* [WORK TO BE COMPLETED]: Each line below with the string "emit" should be copied.

Stored data entries:
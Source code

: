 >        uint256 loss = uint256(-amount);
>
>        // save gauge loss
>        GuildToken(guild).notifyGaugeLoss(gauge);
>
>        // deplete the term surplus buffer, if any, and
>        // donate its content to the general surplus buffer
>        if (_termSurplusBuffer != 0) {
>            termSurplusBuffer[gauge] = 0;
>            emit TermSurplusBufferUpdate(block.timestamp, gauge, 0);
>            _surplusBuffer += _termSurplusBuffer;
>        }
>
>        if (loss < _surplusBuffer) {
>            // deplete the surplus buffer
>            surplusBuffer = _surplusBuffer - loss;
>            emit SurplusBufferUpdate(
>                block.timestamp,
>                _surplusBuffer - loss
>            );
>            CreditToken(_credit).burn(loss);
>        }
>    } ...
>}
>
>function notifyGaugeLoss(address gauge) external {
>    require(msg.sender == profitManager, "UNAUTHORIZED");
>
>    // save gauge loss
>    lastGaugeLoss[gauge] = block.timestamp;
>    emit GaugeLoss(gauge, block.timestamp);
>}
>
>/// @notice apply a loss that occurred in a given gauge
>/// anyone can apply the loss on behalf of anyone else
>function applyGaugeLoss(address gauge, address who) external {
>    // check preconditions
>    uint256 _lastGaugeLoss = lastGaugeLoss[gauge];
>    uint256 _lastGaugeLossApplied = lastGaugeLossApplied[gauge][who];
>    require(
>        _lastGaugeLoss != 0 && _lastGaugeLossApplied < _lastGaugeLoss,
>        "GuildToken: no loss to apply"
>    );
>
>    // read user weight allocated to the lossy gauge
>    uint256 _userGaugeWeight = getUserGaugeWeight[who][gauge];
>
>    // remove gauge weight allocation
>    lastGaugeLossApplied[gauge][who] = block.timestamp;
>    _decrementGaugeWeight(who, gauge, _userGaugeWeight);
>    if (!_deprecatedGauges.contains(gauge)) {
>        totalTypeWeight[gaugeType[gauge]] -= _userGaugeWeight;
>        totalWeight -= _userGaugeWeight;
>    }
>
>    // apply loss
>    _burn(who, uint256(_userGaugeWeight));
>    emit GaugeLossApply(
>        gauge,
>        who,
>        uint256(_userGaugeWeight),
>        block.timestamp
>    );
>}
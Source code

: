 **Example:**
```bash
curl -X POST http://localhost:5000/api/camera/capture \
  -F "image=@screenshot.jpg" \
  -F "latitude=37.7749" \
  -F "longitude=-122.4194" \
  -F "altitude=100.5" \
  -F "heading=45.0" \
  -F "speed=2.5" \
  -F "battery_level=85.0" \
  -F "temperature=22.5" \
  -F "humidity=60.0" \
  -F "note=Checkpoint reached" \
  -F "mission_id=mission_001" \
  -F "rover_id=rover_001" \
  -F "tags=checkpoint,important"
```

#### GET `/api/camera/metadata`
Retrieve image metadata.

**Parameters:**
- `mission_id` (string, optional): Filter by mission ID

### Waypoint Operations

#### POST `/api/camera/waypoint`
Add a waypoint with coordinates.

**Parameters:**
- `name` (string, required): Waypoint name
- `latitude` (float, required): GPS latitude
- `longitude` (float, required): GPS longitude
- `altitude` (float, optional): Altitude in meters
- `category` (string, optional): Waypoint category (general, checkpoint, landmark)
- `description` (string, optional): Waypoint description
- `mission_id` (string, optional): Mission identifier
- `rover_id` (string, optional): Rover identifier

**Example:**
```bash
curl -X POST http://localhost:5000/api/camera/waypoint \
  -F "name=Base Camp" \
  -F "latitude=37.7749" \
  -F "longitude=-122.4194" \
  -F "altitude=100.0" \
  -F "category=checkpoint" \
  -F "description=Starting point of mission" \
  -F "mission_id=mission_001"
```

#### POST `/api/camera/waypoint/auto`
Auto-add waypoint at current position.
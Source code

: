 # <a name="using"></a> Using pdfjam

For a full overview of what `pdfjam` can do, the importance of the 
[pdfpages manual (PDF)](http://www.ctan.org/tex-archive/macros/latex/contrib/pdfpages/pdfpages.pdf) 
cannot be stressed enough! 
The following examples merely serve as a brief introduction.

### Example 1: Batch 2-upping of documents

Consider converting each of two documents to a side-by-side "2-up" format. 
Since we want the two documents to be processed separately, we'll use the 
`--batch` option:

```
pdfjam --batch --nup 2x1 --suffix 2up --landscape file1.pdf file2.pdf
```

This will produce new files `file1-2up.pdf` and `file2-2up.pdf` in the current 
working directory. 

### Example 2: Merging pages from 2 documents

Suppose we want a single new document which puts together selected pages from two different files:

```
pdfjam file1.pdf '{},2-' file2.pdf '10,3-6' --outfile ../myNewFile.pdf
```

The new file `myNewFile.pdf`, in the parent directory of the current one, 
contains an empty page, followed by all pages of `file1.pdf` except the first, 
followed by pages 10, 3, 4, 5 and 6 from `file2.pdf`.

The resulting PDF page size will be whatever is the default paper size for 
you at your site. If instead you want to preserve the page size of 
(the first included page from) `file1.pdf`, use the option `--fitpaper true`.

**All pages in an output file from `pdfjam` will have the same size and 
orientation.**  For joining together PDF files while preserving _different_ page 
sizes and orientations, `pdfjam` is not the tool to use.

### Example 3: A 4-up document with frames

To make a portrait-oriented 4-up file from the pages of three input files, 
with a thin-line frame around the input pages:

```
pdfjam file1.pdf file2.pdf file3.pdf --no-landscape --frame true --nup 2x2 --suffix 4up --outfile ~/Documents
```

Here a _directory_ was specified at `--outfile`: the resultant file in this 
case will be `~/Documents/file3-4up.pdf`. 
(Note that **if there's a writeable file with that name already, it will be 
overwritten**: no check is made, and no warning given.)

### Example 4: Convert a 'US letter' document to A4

* [ANSWER TO THE PROBLEM]:
>            emit TermSurplusBufferUpdate(block.timestamp, gauge, 0);
>            emit SurplusBufferUpdate(
>    emit GaugeLoss(gauge, block.timestamp);
>    emit GaugeLossApply(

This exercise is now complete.